Special online supplement helps practices comply with GDPR

Businesses must soon be compliant with new EU rules on data protection, as the General Data Protection Regulation (GDPR) comes into force tomorrow (25 May).

The regulation applies to those with a day-to-day responsibility for data protection.

GDPR aims to minimise the risk of security breaches, which have increased dramatically since rapid advances in technology have allowed public and private companies to make use of personal data.

Since the new rules were announced last year, veterinary practices and other businesses will have had to review the way they collect personal data and update their terms and conditions to inform clients about their data processing activities. Privacy impact assessments (PIAs) should also have been carried out on products and systems to ensure they protect data adequately.

Key changes include:
  • organisations must disclose any data breaches within 72 hours
  • individuals must give explicit consent for their personal data to be processed - implied consent is no longer acceptable
  • individuals have the right to retract consent and request that data be erased
  • individuals have the right to request data in a readable format.
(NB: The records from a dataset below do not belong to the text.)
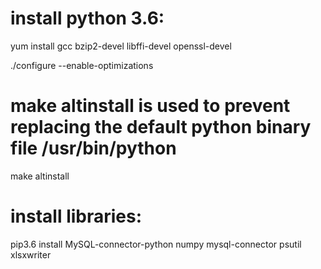 # install python 3.6:

yum install gcc bzip2-devel libffi-devel openssl-devel 

./configure --enable-optimizations 
 
# make altinstall is used to prevent replacing the default python binary file /usr/bin/python

make altinstall 

# install libraries:

pip3.6 install MySQL-connector-python numpy mysql-connector psutil xlsxwriter 


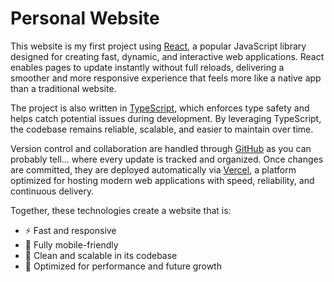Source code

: # Personal Website

This website is my first project using [React](https://react.dev/), a popular JavaScript library designed for creating fast, dynamic, and interactive web applications. React enables pages to update instantly without full reloads, delivering a smoother and more responsive experience that feels more like a native app than a traditional website.

The project is also written in [TypeScript](https://www.typescriptlang.org/), which enforces type safety and helps catch potential issues during development. By leveraging TypeScript, the codebase remains reliable, scalable, and easier to maintain over time.

Version control and collaboration are handled through [GitHub](https://github.com/) as you can probably tell... where every update is tracked and organized. Once changes are committed, they are deployed automatically via [Vercel](https://vercel.com/), a platform optimized for hosting modern web applications with speed, reliability, and continuous delivery.

Together, these technologies create a website that is:

- ⚡ Fast and responsive
- 📱 Fully mobile-friendly
- 🧹 Clean and scalable in its codebase
- 🚀 Optimized for performance and future growth
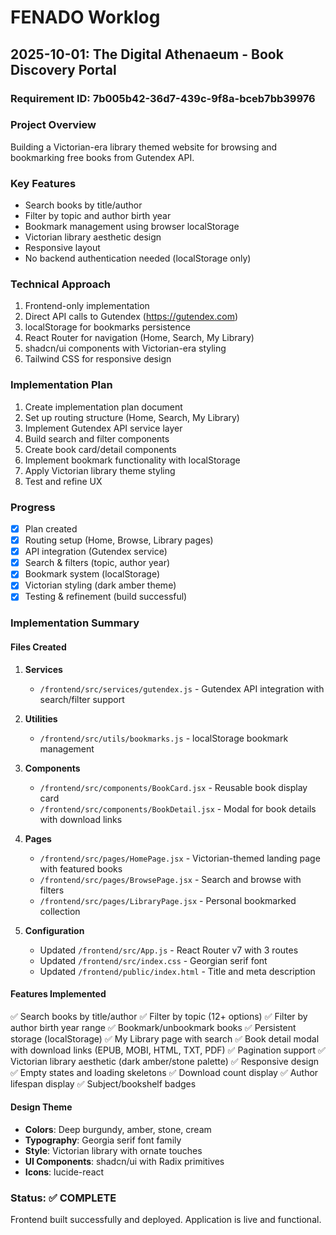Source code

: # FENADO Worklog

## 2025-10-01: The Digital Athenaeum - Book Discovery Portal

### Requirement ID: 7b005b42-36d7-439c-9f8a-bceb7bb39976

### Project Overview
Building a Victorian-era library themed website for browsing and bookmarking free books from Gutendex API.

### Key Features
- Search books by title/author
- Filter by topic and author birth year
- Bookmark management using browser localStorage
- Victorian library aesthetic design
- Responsive layout
- No backend authentication needed (localStorage only)

### Technical Approach
1. Frontend-only implementation
2. Direct API calls to Gutendex (https://gutendex.com)
3. localStorage for bookmarks persistence
4. React Router for navigation (Home, Search, My Library)
5. shadcn/ui components with Victorian-era styling
6. Tailwind CSS for responsive design

### Implementation Plan
1. Create implementation plan document
2. Set up routing structure (Home, Search, My Library)
3. Implement Gutendex API service layer
4. Build search and filter components
5. Create book card/detail components
6. Implement bookmark functionality with localStorage
7. Apply Victorian library theme styling
8. Test and refine UX

### Progress
- [x] Plan created
- [x] Routing setup (Home, Browse, Library pages)
- [x] API integration (Gutendex service)
- [x] Search & filters (topic, author year)
- [x] Bookmark system (localStorage)
- [x] Victorian styling (dark amber theme)
- [x] Testing & refinement (build successful)

### Implementation Summary

#### Files Created
1. **Services**
   - `/frontend/src/services/gutendex.js` - Gutendex API integration with search/filter support

2. **Utilities**
   - `/frontend/src/utils/bookmarks.js` - localStorage bookmark management

3. **Components**
   - `/frontend/src/components/BookCard.jsx` - Reusable book display card
   - `/frontend/src/components/BookDetail.jsx` - Modal for book details with download links

4. **Pages**
   - `/frontend/src/pages/HomePage.jsx` - Victorian-themed landing page with featured books
   - `/frontend/src/pages/BrowsePage.jsx` - Search and browse with filters
   - `/frontend/src/pages/LibraryPage.jsx` - Personal bookmarked collection

5. **Configuration**
   - Updated `/frontend/src/App.js` - React Router v7 with 3 routes
   - Updated `/frontend/src/index.css` - Georgian serif font
   - Updated `/frontend/public/index.html` - Title and meta description

#### Features Implemented
✅ Search books by title/author
✅ Filter by topic (12+ options)
✅ Filter by author birth year range
✅ Bookmark/unbookmark books
✅ Persistent storage (localStorage)
✅ My Library page with search
✅ Book detail modal with download links (EPUB, MOBI, HTML, TXT, PDF)
✅ Pagination support
✅ Victorian library aesthetic (dark amber/stone palette)
✅ Responsive design
✅ Empty states and loading skeletons
✅ Download count display
✅ Author lifespan display
✅ Subject/bookshelf badges

#### Design Theme
- **Colors**: Deep burgundy, amber, stone, cream
- **Typography**: Georgia serif font family
- **Style**: Victorian library with ornate touches
- **UI Components**: shadcn/ui with Radix primitives
- **Icons**: lucide-react

### Status: ✅ COMPLETE
Frontend built successfully and deployed. Application is live and functional.
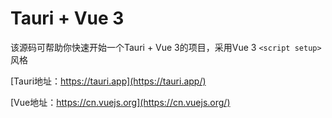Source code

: # Tauri + Vue 3

该源码可帮助你快速开始一个Tauri + Vue 3的项目，采用Vue 3 `<script setup>`风格

[Tauri地址：https://tauri.app](https://tauri.app/)

[Vue地址：https://cn.vuejs.org](https://cn.vuejs.org/)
Those who fail to comply with the new rules will face fines of up to €20 million, or four per cent of global turnover, depending on which is greater. This will apply for serious ‘tier one’ breaches. For lesser, ‘tier two’ breaches, businesses could be fined up to €10 million or two per cent of global turnover.

To help veterinary practices ensure they are compliant with GDPR, now and in the future, a special supplement has been published online by the journal Veterinary Practice Today, in conjunction with leading IT provider, AT Veterinary Systems: http://vetpracticetoday.com/vpt-en/index_gdpr.html.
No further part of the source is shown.